▸ **Try it**: What lines of the data include the string "with"? Copy them all.

----

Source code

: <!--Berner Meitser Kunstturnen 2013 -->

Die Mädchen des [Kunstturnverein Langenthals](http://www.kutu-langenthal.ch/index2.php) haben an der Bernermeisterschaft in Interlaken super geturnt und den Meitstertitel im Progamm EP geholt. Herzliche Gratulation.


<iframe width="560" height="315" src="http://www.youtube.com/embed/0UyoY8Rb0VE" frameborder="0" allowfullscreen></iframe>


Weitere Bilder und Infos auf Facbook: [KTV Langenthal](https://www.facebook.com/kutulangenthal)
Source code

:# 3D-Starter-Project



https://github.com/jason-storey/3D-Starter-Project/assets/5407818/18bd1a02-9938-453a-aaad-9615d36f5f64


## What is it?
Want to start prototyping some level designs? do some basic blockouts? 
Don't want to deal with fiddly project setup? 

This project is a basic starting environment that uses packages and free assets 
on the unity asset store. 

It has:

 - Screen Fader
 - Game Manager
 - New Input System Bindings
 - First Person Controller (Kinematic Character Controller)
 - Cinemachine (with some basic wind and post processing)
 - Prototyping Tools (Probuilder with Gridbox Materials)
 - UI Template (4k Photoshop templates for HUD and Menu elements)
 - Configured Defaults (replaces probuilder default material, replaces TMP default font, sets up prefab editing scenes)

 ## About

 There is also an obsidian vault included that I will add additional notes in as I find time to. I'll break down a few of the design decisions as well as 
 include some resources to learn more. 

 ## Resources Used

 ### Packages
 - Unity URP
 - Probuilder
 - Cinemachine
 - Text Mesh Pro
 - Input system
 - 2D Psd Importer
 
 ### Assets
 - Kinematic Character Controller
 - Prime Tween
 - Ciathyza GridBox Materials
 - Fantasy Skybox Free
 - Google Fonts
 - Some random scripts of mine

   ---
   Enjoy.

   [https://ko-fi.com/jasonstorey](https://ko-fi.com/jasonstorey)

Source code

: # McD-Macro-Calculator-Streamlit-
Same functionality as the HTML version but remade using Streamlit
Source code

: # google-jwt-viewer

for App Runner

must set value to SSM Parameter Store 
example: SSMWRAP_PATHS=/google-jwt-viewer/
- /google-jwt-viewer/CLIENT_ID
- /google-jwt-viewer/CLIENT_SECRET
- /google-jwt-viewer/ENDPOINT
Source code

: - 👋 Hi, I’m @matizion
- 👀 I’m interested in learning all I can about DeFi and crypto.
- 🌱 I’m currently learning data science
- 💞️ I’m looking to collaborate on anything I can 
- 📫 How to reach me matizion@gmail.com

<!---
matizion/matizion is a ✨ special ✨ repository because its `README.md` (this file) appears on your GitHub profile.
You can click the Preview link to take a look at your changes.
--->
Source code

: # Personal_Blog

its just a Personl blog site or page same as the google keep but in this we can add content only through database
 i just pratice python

----

▸ **Expected output**:
Don't want to deal with fiddly project setup? 
 - Cinemachine (with some basic wind and post processing)
 - Prototyping Tools (Probuilder with Gridbox Materials)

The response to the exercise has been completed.